## WHAT IS NEEDED
Write out the data exactly as given, dropping every picture.

━━ RECORDS FOR THE TASK ━━

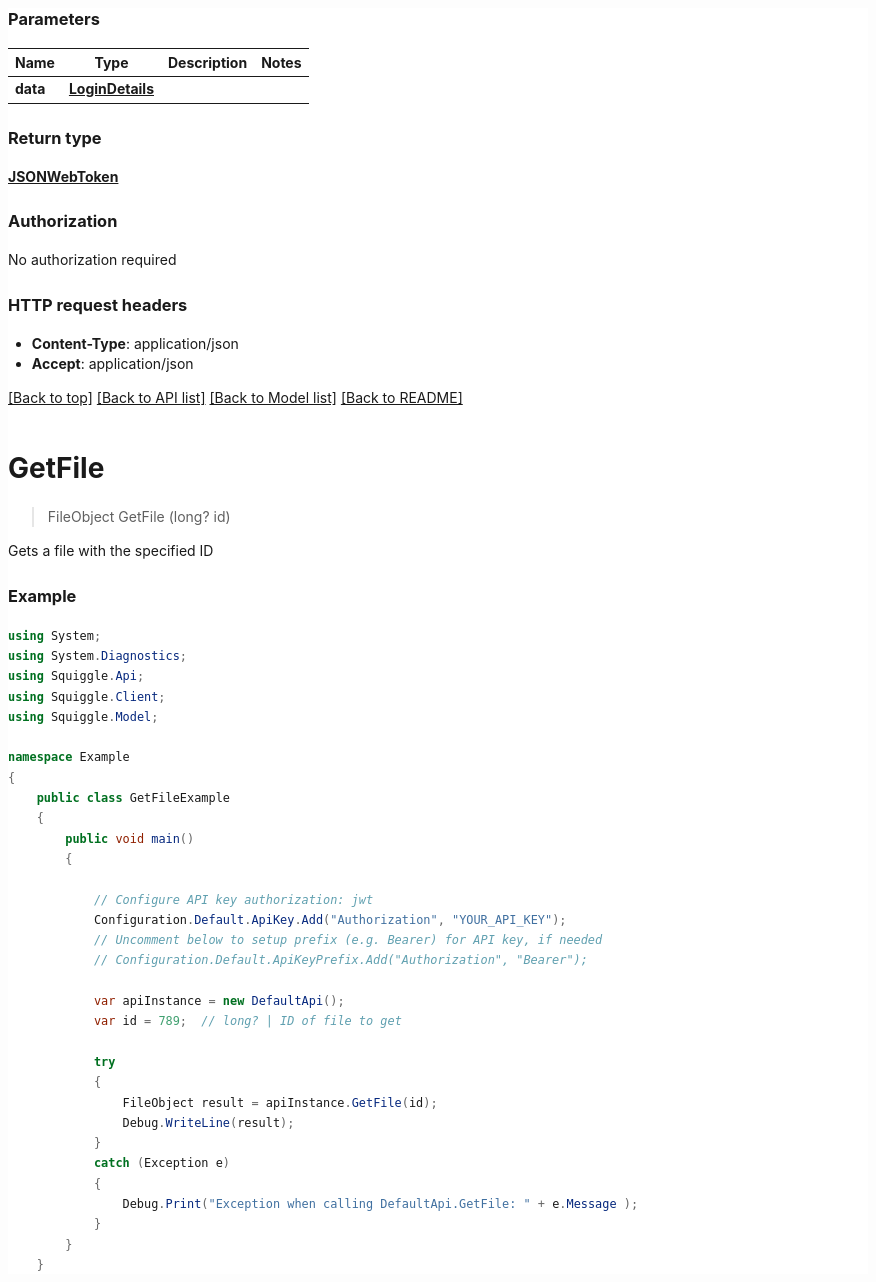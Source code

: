 ### Parameters

Name | Type | Description  | Notes
------------- | ------------- | ------------- | -------------
 **data** | [**LoginDetails**](LoginDetails.md)|  | 

### Return type

[**JSONWebToken**](JSONWebToken.md)

### Authorization

No authorization required

### HTTP request headers

 - **Content-Type**: application/json
 - **Accept**: application/json

[[Back to top]](#) [[Back to API list]](../README.md#documentation-for-api-endpoints) [[Back to Model list]](../README.md#documentation-for-models) [[Back to README]](../README.md)

<a name="getfile"></a>
# **GetFile**
> FileObject GetFile (long? id)



Gets a file with the specified ID

### Example
```csharp
using System;
using System.Diagnostics;
using Squiggle.Api;
using Squiggle.Client;
using Squiggle.Model;

namespace Example
{
    public class GetFileExample
    {
        public void main()
        {
            
            // Configure API key authorization: jwt
            Configuration.Default.ApiKey.Add("Authorization", "YOUR_API_KEY");
            // Uncomment below to setup prefix (e.g. Bearer) for API key, if needed
            // Configuration.Default.ApiKeyPrefix.Add("Authorization", "Bearer");

            var apiInstance = new DefaultApi();
            var id = 789;  // long? | ID of file to get

            try
            {
                FileObject result = apiInstance.GetFile(id);
                Debug.WriteLine(result);
            }
            catch (Exception e)
            {
                Debug.Print("Exception when calling DefaultApi.GetFile: " + e.Message );
            }
        }
    }
```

━━━

## WRITTEN SOLUTION
Source code

: ### Parameters

Name | Type | Description  | Notes
------------- | ------------- | ------------- | -------------
 **data** | [**LoginDetails**](LoginDetails.md)|  | 

### Return type

[**JSONWebToken**](JSONWebToken.md)

### Authorization

No authorization required

### HTTP request headers

 - **Content-Type**: application/json
 - **Accept**: application/json

[[Back to top]](#) [[Back to API list]](../README.md#documentation-for-api-endpoints) [[Back to Model list]](../README.md#documentation-for-models) [[Back to README]](../README.md)

<a name="getfile"></a>
# **GetFile**
> FileObject GetFile (long? id)



Gets a file with the specified ID

### Example
```csharp
using System;
using System.Diagnostics;
using Squiggle.Api;
using Squiggle.Client;
using Squiggle.Model;

namespace Example
{
    public class GetFileExample
    {
        public void main()
        {
            
            // Configure API key authorization: jwt
            Configuration.Default.ApiKey.Add("Authorization", "YOUR_API_KEY");
            // Uncomment below to setup prefix (e.g. Bearer) for API key, if needed
            // Configuration.Default.ApiKeyPrefix.Add("Authorization", "Bearer");

            var apiInstance = new DefaultApi();
            var id = 789;  // long? | ID of file to get

            try
            {
                FileObject result = apiInstance.GetFile(id);
                Debug.WriteLine(result);
            }
            catch (Exception e)
            {
                Debug.Print("Exception when calling DefaultApi.GetFile: " + e.Message );
            }
        }
    }
```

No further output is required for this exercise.